January 31st, 2016
After Ashley’s wobbly visit with her parents over Independence Day weekend in which her parents carelessly outed Ashley to her brother’s parents-in-law, Ashley came to realize that her parents weren’t using her pronouns when she wasn’t around. So she decided to write a third letter to her parents.
Ashley sent her letter in early November with the hope that maaaybe her parents might give some thought to practicing her name and pronouns before she came to visit for Thanksgiving — especially since a bunch of Ashley’s sister-in-law’s family were coming to visit for Thanksgiving, and Ashley dreaded the thought of her parents nonchalantly outing her to them one by one as her parents chatted to them throughout the day.

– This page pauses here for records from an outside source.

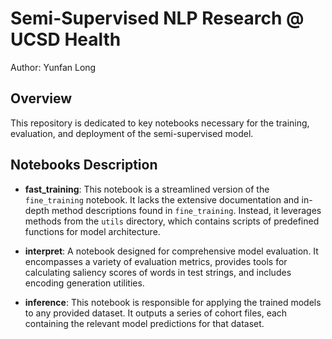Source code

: # Semi-Supervised NLP Research @ UCSD Health

Author: Yunfan Long

## Overview
This repository is dedicated to key notebooks necessary for the training, evaluation, and deployment of the semi-supervised model.

## Notebooks Description
- **fast_training**: This notebook is a streamlined version of the `fine_training` notebook. It lacks the extensive documentation and in-depth method descriptions found in `fine_training`. Instead, it leverages methods from the `utils` directory, which contains scripts of predefined functions for model architecture.

- **interpret**: A notebook designed for comprehensive model evaluation. It encompasses a variety of evaluation metrics, provides tools for calculating saliency scores of words in test strings, and includes encoding generation utilities.

- **inference**: This notebook is responsible for applying the trained models to any provided dataset. It outputs a series of cohort files, each containing the relevant model predictions for that dataset.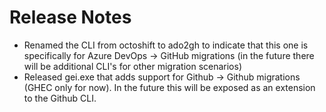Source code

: # Release Notes

- Renamed the CLI from octoshift to ado2gh to indicate that this one is specifically for Azure DevOps -> GitHub migrations (in the future there will be additional CLI's for other migration scenarios)
- Released gei.exe that adds support for Github -> Github migrations (GHEC only for now). In the future this will be exposed as an extension to the Github CLI.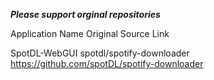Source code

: ***Please support orginal repositories***

Application Name
Original Source
Link

SpotDL-WebGUI
spotdl/spotify-downloader
https://github.com/spotDL/spotify-downloader

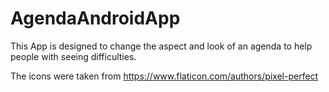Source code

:# AgendaAndroidApp

This App is designed to change the aspect and look of an agenda to help people with seeing difficulties.

The icons were taken from
https://www.flaticon.com/authors/pixel-perfect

Oddly enough, Ashley’s parents didn’t seem all that interested in talking through her letter before she arrived, so she didn’t quite know what to expect going into her visit. But to her pleasant surprise, Ashley’s parents seemed to make an earnest effort with her name and pronouns — maybe they actually did a little practicing after all? However her parents made their progress, Ashley just hopes that their efforts aren’t another flash in the pan.
Ashley also chats with Jay about a few makeup finds. MAC’s Select Moisturecover Concealer has been holding its own as Ashley’s long-time concealer, but she also recently came across Kat Von D’s Lock-It Concealer. She discovered that each concealer has its own uses, so Ashley ends up hanging on to both of them.
After reading The Sweet Home’s mascara comparison, Ashley decided to give Buxom’s Lash Waterproof Mascara a shot. Ashley was a little worried about the “waterproof” part — because sometimes waterproof mascaras can be a bit of a bear to remove. But Ashley’s impressed with the extent that Buxom’s mascara manages to avoid flaking without being impervious to makeup remover at the end of the day.
(Ashley’s polish in this episode is Tartan Punk from CND’s gel line. We aren’t being paid to say this — just thought maybe you’d like to know.)
August 23rd, 2015
Ashley went to see her parents over Independence Day weekend. Her brother Adrian, and his wife and parents-in-law were also there, so Ashley felt some reassurance that even if her parents weren’t any better with her name and pronouns, at least the support from the other visitors would able to make up for it a bit.
Sadly, Ashley’s dad breezed through misgendering Ashley without batting an eye, neatly outing her to Adrian’s parents-in-law. She was so upset she couldn’t even muster a correction to her dad’s careless pronoun use. Being around these new extended family members got awkward after that.
Worse, Ashley came to realize that her parents’ lax pronoun efforts could become a safety issue if, in public, her parents were to misgender her within earshot of someone who might be inclined to do harm to people like her. Ashley decides to write another letter to her parents to try to spell out the potential consequences of their devil-may-care approach.
She also goes over her plans for GCS (gender-confirmation surgery). She’s put in a down payment with Dr. Marci Bowers, but it may not happen until Spring of 2017.
Ashley tells Jay about the Too Faced retractable kabuki brush. She’d been needing a retractable powder brush to stash in her purse, and while she was previously wary of artificial-hair bristles, Ashley found that it picks up powder just as deftly as any of her natural-hair brushes. Then she compares two different powders and comes away with a new winner.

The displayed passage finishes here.